In a continent on the edge of war, two witches hold its fate in their hands.
Young witches Safiya and Iseult have a habit of finding trouble. After clashing with a powerful Guildmaster and his ruthless Bloodwitch bodyguard, the friends are forced to flee their home.
Safi must avoid capture at all costs as she’s a rare Truthwitch, able to discern truth from lies. Many would kill for her magic, so Safi must keep it hidden – lest she be used in the struggle between empires. And Iseult’s true powers are hidden even from herself.
In a chance encounter at Court, Safi meets Prince Merik and makes him a reluctant ally. However, his help may not slow down the Bloodwitch now hot on the girls’ heels. All Safi and Iseult want is their freedom, but danger lies ahead. With war coming, treaties breaking and a magical contagion sweeping the land, the friends will have to fight emperors and mercenaries alike. For some will stop at nothing to get their hands on a Truthwitch.
Truthwitch is such a refreshing read in the YA Fantasy genre. There are a ton of different novels written about witches, but this felt completely original. A witch whose only power is to discern truth from lie. A witch who can smell the blood of a person- specifically what that blood represents. A witch who can see the colorful life threads around her.

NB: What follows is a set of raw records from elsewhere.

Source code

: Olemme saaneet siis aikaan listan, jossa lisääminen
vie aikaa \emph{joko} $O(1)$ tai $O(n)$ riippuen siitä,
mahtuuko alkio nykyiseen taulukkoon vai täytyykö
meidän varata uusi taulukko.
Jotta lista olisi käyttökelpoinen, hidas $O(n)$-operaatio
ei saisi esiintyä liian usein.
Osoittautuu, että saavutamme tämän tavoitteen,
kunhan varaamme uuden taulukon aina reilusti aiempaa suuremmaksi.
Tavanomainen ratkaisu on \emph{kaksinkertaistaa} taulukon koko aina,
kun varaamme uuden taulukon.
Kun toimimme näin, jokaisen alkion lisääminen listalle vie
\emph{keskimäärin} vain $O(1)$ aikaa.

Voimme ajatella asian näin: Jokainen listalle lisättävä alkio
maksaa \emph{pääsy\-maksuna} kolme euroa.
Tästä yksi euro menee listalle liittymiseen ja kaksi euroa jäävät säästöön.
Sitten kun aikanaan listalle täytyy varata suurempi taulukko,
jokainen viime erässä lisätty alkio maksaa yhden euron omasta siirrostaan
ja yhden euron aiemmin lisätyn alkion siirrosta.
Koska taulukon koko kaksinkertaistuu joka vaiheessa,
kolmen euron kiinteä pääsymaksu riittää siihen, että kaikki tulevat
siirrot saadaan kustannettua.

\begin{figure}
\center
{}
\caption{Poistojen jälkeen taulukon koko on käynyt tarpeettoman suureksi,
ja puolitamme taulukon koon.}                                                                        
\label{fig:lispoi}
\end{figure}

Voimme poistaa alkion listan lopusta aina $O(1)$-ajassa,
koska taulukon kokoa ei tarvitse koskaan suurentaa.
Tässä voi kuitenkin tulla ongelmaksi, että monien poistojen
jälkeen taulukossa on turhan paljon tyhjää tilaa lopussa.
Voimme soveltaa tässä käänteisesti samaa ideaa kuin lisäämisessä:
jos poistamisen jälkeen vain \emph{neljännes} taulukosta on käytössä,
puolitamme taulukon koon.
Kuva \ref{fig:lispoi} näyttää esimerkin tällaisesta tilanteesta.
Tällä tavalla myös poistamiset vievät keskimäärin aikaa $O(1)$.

The story revolves around a friendship between Safiya and Iseult. I think it’s important to emphasize that because you have a lot of novels that would use a F/M love relationship to drive the plot, but Dennard doesn’t do this. This friendship is everything to these two girls and they would do anything to save the other. And you see this constantly happening throughout the book.

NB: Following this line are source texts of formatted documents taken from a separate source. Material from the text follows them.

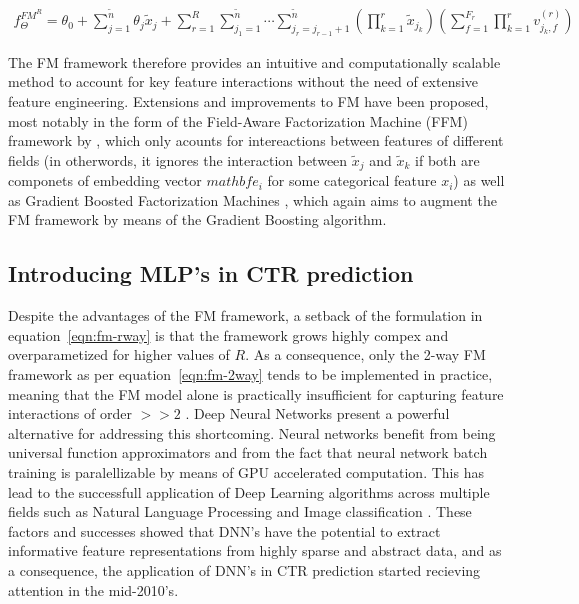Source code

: \documentclass{mldsmsc}
\begin{document}
\begin{multline}
\label{eqn:fm-rway}
f_{\Theta}^{FM^R} = \theta_0 + \sum_{j=1}^{\tilde{n}} \theta_{j} \tilde{x}_{j}
+ \sum_{r=1}^{R} \sum_{j_1=1}^{\tilde{n}} \cdots \sum_{j_r = j_{r-1} + 1}^{\tilde{n}}
\left( \prod_{k=1}^{r} \tilde{x}_{j_k} \right)
\left( \sum_{f = 1}^{F_r} \prod_{k=1}^{r} v_{j_k, f}^{(r)}\right)
\end{multline}

The FM framework therefore provides an intuitive and computationally scalable method to
account for key feature interactions without the need of extensive feature engineering. Extensions
and improvements to FM have been proposed, most notably in the form of
the Field-Aware Factorization Machine (FFM) framework by \cite{RefWorks:juan2016field-aware},
which only acounts for intereactions between features of different fields 
(in otherwords, it ignores the interaction between $\tilde{x}_j$ and $\tilde{x}_k$ if
both are componets of embedding vector $mathbf{e}_i$ for some categorical feature $x_i$)
as well as Gradient Boosted Factorization Machines \citep{RefWorks:cheng2014gradient}, 
which again aims to augment the FM framework by means of the Gradient Boosting algorithm.

\subsection{Introducing MLP's in CTR prediction}

Despite the advantages of the FM framework, a setback of the formulation in equation~\ref{eqn:fm-rway}
is that the framework grows highly compex and overparametized for higher values of $R$.
As a consequence, only the 2-way FM framework as per equation~\ref{eqn:fm-2way} tends to be
implemented in practice, meaning that the FM model alone is practically insufficient for capturing
feature interactions of order $>>2$ \citep{RefWorks:guo2017deepfm:}. Deep Neural Networks
present a powerful alternative for addressing this shortcoming. Neural networks benefit from
being universal function approximators \citep{RefWorks:cybenko1989approximation} and from the
fact that neural network batch training is paralellizable by means of GPU accelerated computation.
This has lead to the successfull application of Deep Learning algorithms across multiple fields
such as Natural Language Processing and Image classification 
\citep{RefWorks:he2016deep,RefWorks:krizhevsky2017imagenet,RefWorks:lecun1998gradient-based}. 
These factors and successes showed that DNN's have the potential to extract informative
feature representations from highly sparse and abstract data, and as a consequence,
the application of DNN's in CTR prediction started recieving attention in the mid-2010's.
\end{document}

There is also the theme of personal growth and the realization that selfishness can cause a lot more harm than people realize. At the start, Safi is quite a selfish character, only thinking about herself, and Iseult. She doesn’t think about how her actions impact the lives around her- her uncle’s, her teachers, etc. And because of this thought process, Safi and Iseult are launched down a path they never would’ve chosen given the choice.
Merik is a great character and doesn’t put up with Safi’s crap. ❤ Character development over the course of the book is steady and marks the important decisions each character is faced with.
I do think Dennard’s world building could’ve been better. If it weren’t for the map in the front of the book I wouldn’t have understood where all these countries were located in respect to each other. She does give great attention to clothing detail.
Also, I wish there was an index so that I could have the proper pronunciations of the different words Dennard uses, as well as, the definition of them because while in the real world they mean one thing, in this fictitious world they mean something else entirely. But these few items don’t take away from the the story.